When the listing has been read, print it out again in full, word for word.

→ Entries shown:

──────────

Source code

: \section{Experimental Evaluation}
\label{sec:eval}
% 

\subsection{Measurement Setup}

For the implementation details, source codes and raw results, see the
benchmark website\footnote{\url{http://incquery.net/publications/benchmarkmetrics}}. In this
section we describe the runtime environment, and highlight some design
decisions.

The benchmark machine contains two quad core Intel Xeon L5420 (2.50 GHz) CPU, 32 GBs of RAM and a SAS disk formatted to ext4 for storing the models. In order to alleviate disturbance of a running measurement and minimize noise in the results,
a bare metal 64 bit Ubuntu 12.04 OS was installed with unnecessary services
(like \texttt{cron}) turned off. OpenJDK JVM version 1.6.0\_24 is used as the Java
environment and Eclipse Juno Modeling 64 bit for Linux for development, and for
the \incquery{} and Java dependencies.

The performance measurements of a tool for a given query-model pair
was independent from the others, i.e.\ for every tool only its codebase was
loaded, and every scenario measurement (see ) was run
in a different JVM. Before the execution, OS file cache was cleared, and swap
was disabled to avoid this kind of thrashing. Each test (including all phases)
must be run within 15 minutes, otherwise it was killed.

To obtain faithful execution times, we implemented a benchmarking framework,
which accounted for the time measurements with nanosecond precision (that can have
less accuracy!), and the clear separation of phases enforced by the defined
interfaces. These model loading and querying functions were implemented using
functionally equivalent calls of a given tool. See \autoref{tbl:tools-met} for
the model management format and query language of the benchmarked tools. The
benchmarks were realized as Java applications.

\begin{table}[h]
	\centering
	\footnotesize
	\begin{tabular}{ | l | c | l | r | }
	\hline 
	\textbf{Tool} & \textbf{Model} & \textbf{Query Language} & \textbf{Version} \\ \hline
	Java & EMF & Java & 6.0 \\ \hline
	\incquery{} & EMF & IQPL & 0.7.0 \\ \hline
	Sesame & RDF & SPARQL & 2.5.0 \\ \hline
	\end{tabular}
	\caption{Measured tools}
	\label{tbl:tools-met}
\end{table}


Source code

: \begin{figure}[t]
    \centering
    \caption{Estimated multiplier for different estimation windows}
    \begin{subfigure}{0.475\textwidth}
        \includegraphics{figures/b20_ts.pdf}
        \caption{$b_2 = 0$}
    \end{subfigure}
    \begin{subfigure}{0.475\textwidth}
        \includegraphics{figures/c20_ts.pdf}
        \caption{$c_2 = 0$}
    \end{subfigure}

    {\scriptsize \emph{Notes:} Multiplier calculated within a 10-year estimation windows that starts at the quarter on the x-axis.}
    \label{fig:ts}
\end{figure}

──────────

→ Answer space:
Source code

: \section{Experimental Evaluation}
\label{sec:eval}
% 

\subsection{Measurement Setup}

For the implementation details, source codes and raw results, see the
benchmark website\footnote{\url{http://incquery.net/publications/benchmarkmetrics}}. In this
section we describe the runtime environment, and highlight some design
decisions.

The benchmark machine contains two quad core Intel Xeon L5420 (2.50 GHz) CPU, 32 GBs of RAM and a SAS disk formatted to ext4 for storing the models. In order to alleviate disturbance of a running measurement and minimize noise in the results,
a bare metal 64 bit Ubuntu 12.04 OS was installed with unnecessary services
(like \texttt{cron}) turned off. OpenJDK JVM version 1.6.0\_24 is used as the Java
environment and Eclipse Juno Modeling 64 bit for Linux for development, and for
the \incquery{} and Java dependencies.

The performance measurements of a tool for a given query-model pair
was independent from the others, i.e.\ for every tool only its codebase was
loaded, and every scenario measurement (see ) was run
in a different JVM. Before the execution, OS file cache was cleared, and swap
was disabled to avoid this kind of thrashing. Each test (including all phases)
must be run within 15 minutes, otherwise it was killed.

To obtain faithful execution times, we implemented a benchmarking framework,
which accounted for the time measurements with nanosecond precision (that can have
less accuracy!), and the clear separation of phases enforced by the defined
interfaces. These model loading and querying functions were implemented using
functionally equivalent calls of a given tool. See \autoref{tbl:tools-met} for
the model management format and query language of the benchmarked tools. The
benchmarks were realized as Java applications.

\begin{table}[h]
	\centering
	\footnotesize
	\begin{tabular}{ | l | c | l | r | }
	\hline 
	\textbf{Tool} & \textbf{Model} & \textbf{Query Language} & \textbf{Version} \\ \hline
	Java & EMF & Java & 6.0 \\ \hline
	\incquery{} & EMF & IQPL & 0.7.0 \\ \hline
	Sesame & RDF & SPARQL & 2.5.0 \\ \hline
	\end{tabular}
	\caption{Measured tools}
	\label{tbl:tools-met}
\end{table}


Source code

: \begin{figure}[t]
    \centering
    \caption{Estimated multiplier for different estimation windows}
    \begin{subfigure}{0.475\textwidth}
        \includegraphics{figures/b20_ts.pdf}
        \caption{$b_2 = 0$}
    \end{subfigure}
    \begin{subfigure}{0.475\textwidth}
        \includegraphics{figures/c20_ts.pdf}
        \caption{$c_2 = 0$}
    \end{subfigure}

    {\scriptsize \emph{Notes:} Multiplier calculated within a 10-year estimation windows that starts at the quarter on the x-axis.}
    \label{fig:ts}
\end{figure}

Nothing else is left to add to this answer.